Output every record below exactly.
++++ Given entries
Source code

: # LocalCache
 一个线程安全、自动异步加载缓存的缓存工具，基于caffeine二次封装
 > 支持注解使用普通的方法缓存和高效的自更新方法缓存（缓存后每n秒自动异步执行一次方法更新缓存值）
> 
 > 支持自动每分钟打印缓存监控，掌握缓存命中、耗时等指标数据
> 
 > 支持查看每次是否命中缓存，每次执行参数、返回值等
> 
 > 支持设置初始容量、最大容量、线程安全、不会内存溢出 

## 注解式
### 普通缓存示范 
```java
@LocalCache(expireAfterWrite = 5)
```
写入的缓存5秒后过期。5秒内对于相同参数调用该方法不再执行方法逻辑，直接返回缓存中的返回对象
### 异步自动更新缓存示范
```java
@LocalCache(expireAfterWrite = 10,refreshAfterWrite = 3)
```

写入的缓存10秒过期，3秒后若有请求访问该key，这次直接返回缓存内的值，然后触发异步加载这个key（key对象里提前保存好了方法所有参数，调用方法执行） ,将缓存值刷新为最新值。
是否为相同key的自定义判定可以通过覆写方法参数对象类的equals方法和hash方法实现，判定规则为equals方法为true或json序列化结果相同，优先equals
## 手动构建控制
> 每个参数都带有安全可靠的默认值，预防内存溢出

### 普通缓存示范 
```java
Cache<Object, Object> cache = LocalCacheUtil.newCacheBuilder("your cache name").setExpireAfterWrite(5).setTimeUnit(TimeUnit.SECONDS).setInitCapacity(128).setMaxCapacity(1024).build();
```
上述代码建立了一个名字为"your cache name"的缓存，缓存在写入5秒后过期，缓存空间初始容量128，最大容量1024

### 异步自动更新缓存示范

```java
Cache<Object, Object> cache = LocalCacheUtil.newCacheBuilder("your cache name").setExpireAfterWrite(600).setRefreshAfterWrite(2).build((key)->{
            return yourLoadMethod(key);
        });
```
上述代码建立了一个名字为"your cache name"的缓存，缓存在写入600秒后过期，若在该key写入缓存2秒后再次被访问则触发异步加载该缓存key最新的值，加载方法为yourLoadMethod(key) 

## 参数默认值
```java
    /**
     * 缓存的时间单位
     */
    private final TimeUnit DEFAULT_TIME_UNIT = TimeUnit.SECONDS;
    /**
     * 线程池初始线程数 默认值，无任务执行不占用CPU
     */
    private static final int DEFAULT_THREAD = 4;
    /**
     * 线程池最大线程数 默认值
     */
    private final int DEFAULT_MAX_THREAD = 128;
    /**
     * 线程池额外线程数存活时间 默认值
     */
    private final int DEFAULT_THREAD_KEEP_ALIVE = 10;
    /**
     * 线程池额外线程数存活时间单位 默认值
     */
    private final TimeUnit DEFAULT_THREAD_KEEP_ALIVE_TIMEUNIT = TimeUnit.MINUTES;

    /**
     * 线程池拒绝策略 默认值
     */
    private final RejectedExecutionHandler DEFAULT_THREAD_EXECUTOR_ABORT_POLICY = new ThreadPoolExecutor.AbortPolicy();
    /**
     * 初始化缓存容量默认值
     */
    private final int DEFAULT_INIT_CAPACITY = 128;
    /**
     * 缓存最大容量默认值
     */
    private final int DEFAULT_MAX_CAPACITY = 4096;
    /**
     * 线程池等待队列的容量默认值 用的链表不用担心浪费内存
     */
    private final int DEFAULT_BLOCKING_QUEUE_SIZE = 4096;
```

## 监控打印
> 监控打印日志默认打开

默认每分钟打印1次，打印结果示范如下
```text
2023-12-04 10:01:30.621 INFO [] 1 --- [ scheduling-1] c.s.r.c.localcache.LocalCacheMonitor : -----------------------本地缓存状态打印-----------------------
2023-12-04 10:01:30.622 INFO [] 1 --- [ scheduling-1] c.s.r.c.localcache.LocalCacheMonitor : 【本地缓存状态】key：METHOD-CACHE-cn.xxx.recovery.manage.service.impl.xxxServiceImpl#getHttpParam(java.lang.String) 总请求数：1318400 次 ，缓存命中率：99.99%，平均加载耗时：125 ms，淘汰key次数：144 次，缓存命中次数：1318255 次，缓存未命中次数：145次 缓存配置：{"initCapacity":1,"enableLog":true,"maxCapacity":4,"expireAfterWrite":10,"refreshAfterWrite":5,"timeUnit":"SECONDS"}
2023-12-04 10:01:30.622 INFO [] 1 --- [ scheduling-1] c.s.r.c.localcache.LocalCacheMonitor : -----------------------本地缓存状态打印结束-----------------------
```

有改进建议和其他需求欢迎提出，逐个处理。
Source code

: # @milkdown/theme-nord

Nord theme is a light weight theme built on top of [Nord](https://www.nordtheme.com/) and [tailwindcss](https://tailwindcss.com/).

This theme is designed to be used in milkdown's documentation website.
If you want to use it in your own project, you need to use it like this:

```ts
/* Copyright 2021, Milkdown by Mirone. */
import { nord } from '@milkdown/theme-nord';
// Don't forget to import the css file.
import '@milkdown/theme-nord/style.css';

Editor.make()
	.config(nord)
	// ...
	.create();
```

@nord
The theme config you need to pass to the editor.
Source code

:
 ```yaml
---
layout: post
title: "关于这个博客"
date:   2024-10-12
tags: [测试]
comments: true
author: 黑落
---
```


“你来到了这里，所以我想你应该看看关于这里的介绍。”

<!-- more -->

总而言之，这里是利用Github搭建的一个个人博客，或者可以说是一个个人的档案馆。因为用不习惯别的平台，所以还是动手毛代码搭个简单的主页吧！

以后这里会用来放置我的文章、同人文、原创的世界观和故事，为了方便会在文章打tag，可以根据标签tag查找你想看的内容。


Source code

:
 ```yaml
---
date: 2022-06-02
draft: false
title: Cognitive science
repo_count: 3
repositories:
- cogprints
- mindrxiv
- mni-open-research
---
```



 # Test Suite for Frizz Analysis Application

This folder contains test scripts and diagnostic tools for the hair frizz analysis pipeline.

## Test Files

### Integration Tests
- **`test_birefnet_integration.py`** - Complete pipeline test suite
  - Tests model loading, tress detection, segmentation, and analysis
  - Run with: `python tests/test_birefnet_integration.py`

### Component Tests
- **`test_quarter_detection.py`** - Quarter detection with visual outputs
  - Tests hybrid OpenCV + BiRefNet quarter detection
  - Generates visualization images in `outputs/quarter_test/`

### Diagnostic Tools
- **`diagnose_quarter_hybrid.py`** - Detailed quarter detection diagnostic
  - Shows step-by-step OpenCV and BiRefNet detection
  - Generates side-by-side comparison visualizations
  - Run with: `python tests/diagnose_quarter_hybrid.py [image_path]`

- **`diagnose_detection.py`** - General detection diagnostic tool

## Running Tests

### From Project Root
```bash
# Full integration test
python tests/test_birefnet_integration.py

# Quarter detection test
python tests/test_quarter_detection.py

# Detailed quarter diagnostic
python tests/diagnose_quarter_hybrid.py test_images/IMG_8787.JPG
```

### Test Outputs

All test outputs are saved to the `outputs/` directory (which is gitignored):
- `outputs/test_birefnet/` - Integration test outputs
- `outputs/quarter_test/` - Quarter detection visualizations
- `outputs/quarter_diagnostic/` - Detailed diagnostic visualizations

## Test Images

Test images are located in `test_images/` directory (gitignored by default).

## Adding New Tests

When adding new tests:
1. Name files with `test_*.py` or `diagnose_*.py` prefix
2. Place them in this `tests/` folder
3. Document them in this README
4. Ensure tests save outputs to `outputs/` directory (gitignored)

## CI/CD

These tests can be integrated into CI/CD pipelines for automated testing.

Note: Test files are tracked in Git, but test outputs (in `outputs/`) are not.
++++++++
** Output of the task **
Source code

: # LocalCache
 一个线程安全、自动异步加载缓存的缓存工具，基于caffeine二次封装
 > 支持注解使用普通的方法缓存和高效的自更新方法缓存（缓存后每n秒自动异步执行一次方法更新缓存值）
> 
 > 支持自动每分钟打印缓存监控，掌握缓存命中、耗时等指标数据
> 
 > 支持查看每次是否命中缓存，每次执行参数、返回值等
> 
 > 支持设置初始容量、最大容量、线程安全、不会内存溢出 

## 注解式
### 普通缓存示范 
```java
@LocalCache(expireAfterWrite = 5)
```
写入的缓存5秒后过期。5秒内对于相同参数调用该方法不再执行方法逻辑，直接返回缓存中的返回对象
### 异步自动更新缓存示范
```java
@LocalCache(expireAfterWrite = 10,refreshAfterWrite = 3)
```

写入的缓存10秒过期，3秒后若有请求访问该key，这次直接返回缓存内的值，然后触发异步加载这个key（key对象里提前保存好了方法所有参数，调用方法执行） ,将缓存值刷新为最新值。
是否为相同key的自定义判定可以通过覆写方法参数对象类的equals方法和hash方法实现，判定规则为equals方法为true或json序列化结果相同，优先equals
## 手动构建控制
> 每个参数都带有安全可靠的默认值，预防内存溢出

### 普通缓存示范 
```java
Cache<Object, Object> cache = LocalCacheUtil.newCacheBuilder("your cache name").setExpireAfterWrite(5).setTimeUnit(TimeUnit.SECONDS).setInitCapacity(128).setMaxCapacity(1024).build();
```
上述代码建立了一个名字为"your cache name"的缓存，缓存在写入5秒后过期，缓存空间初始容量128，最大容量1024

### 异步自动更新缓存示范

```java
Cache<Object, Object> cache = LocalCacheUtil.newCacheBuilder("your cache name").setExpireAfterWrite(600).setRefreshAfterWrite(2).build((key)->{
            return yourLoadMethod(key);
        });
```
上述代码建立了一个名字为"your cache name"的缓存，缓存在写入600秒后过期，若在该key写入缓存2秒后再次被访问则触发异步加载该缓存key最新的值，加载方法为yourLoadMethod(key) 

## 参数默认值
```java
    /**
     * 缓存的时间单位
     */
    private final TimeUnit DEFAULT_TIME_UNIT = TimeUnit.SECONDS;
    /**
     * 线程池初始线程数 默认值，无任务执行不占用CPU
     */
    private static final int DEFAULT_THREAD = 4;
    /**
     * 线程池最大线程数 默认值
     */
    private final int DEFAULT_MAX_THREAD = 128;
    /**
     * 线程池额外线程数存活时间 默认值
     */
    private final int DEFAULT_THREAD_KEEP_ALIVE = 10;
    /**
     * 线程池额外线程数存活时间单位 默认值
     */
    private final TimeUnit DEFAULT_THREAD_KEEP_ALIVE_TIMEUNIT = TimeUnit.MINUTES;

    /**
     * 线程池拒绝策略 默认值
     */
    private final RejectedExecutionHandler DEFAULT_THREAD_EXECUTOR_ABORT_POLICY = new ThreadPoolExecutor.AbortPolicy();
    /**
     * 初始化缓存容量默认值
     */
    private final int DEFAULT_INIT_CAPACITY = 128;
    /**
     * 缓存最大容量默认值
     */
    private final int DEFAULT_MAX_CAPACITY = 4096;
    /**
     * 线程池等待队列的容量默认值 用的链表不用担心浪费内存
     */
    private final int DEFAULT_BLOCKING_QUEUE_SIZE = 4096;
```

## 监控打印
> 监控打印日志默认打开

默认每分钟打印1次，打印结果示范如下
```text
2023-12-04 10:01:30.621 INFO [] 1 --- [ scheduling-1] c.s.r.c.localcache.LocalCacheMonitor : -----------------------本地缓存状态打印-----------------------
2023-12-04 10:01:30.622 INFO [] 1 --- [ scheduling-1] c.s.r.c.localcache.LocalCacheMonitor : 【本地缓存状态】key：METHOD-CACHE-cn.xxx.recovery.manage.service.impl.xxxServiceImpl#getHttpParam(java.lang.String) 总请求数：1318400 次 ，缓存命中率：99.99%，平均加载耗时：125 ms，淘汰key次数：144 次，缓存命中次数：1318255 次，缓存未命中次数：145次 缓存配置：{"initCapacity":1,"enableLog":true,"maxCapacity":4,"expireAfterWrite":10,"refreshAfterWrite":5,"timeUnit":"SECONDS"}
2023-12-04 10:01:30.622 INFO [] 1 --- [ scheduling-1] c.s.r.c.localcache.LocalCacheMonitor : -----------------------本地缓存状态打印结束-----------------------
```

有改进建议和其他需求欢迎提出，逐个处理。
Source code

: # @milkdown/theme-nord

Nord theme is a light weight theme built on top of [Nord](https://www.nordtheme.com/) and [tailwindcss](https://tailwindcss.com/).

This theme is designed to be used in milkdown's documentation website.
If you want to use it in your own project, you need to use it like this:

```ts
/* Copyright 2021, Milkdown by Mirone. */
import { nord } from '@milkdown/theme-nord';
// Don't forget to import the css file.
import '@milkdown/theme-nord/style.css';

Editor.make()
	.config(nord)
	// ...
	.create();
```

@nord
The theme config you need to pass to the editor.
Source code

:
 ```yaml
---
layout: post
title: "关于这个博客"
date:   2024-10-12
tags: [测试]
comments: true
author: 黑落
---
```


“你来到了这里，所以我想你应该看看关于这里的介绍。”

<!-- more -->

总而言之，这里是利用Github搭建的一个个人博客，或者可以说是一个个人的档案馆。因为用不习惯别的平台，所以还是动手毛代码搭个简单的主页吧！

以后这里会用来放置我的文章、同人文、原创的世界观和故事，为了方便会在文章打tag，可以根据标签tag查找你想看的内容。


Source code

:
 ```yaml
---
date: 2022-06-02
draft: false
title: Cognitive science
repo_count: 3
repositories:
- cogprints
- mindrxiv
- mni-open-research
---
```



 # Test Suite for Frizz Analysis Application

This folder contains test scripts and diagnostic tools for the hair frizz analysis pipeline.

## Test Files

### Integration Tests
- **`test_birefnet_integration.py`** - Complete pipeline test suite
  - Tests model loading, tress detection, segmentation, and analysis
  - Run with: `python tests/test_birefnet_integration.py`

### Component Tests
- **`test_quarter_detection.py`** - Quarter detection with visual outputs
  - Tests hybrid OpenCV + BiRefNet quarter detection
  - Generates visualization images in `outputs/quarter_test/`

### Diagnostic Tools
- **`diagnose_quarter_hybrid.py`** - Detailed quarter detection diagnostic
  - Shows step-by-step OpenCV and BiRefNet detection
  - Generates side-by-side comparison visualizations
  - Run with: `python tests/diagnose_quarter_hybrid.py [image_path]`

- **`diagnose_detection.py`** - General detection diagnostic tool

## Running Tests

### From Project Root
```bash
# Full integration test
python tests/test_birefnet_integration.py

# Quarter detection test
python tests/test_quarter_detection.py

# Detailed quarter diagnostic
python tests/diagnose_quarter_hybrid.py test_images/IMG_8787.JPG
```

### Test Outputs

All test outputs are saved to the `outputs/` directory (which is gitignored):
- `outputs/test_birefnet/` - Integration test outputs
- `outputs/quarter_test/` - Quarter detection visualizations
- `outputs/quarter_diagnostic/` - Detailed diagnostic visualizations

## Test Images

Test images are located in `test_images/` directory (gitignored by default).

## Adding New Tests

When adding new tests:
1. Name files with `test_*.py` or `diagnose_*.py` prefix
2. Place them in this `tests/` folder
3. Document them in this README
4. Ensure tests save outputs to `outputs/` directory (gitignored)

## CI/CD

These tests can be integrated into CI/CD pipelines for automated testing.

Note: Test files are tracked in Git, but test outputs (in `outputs/`) are not.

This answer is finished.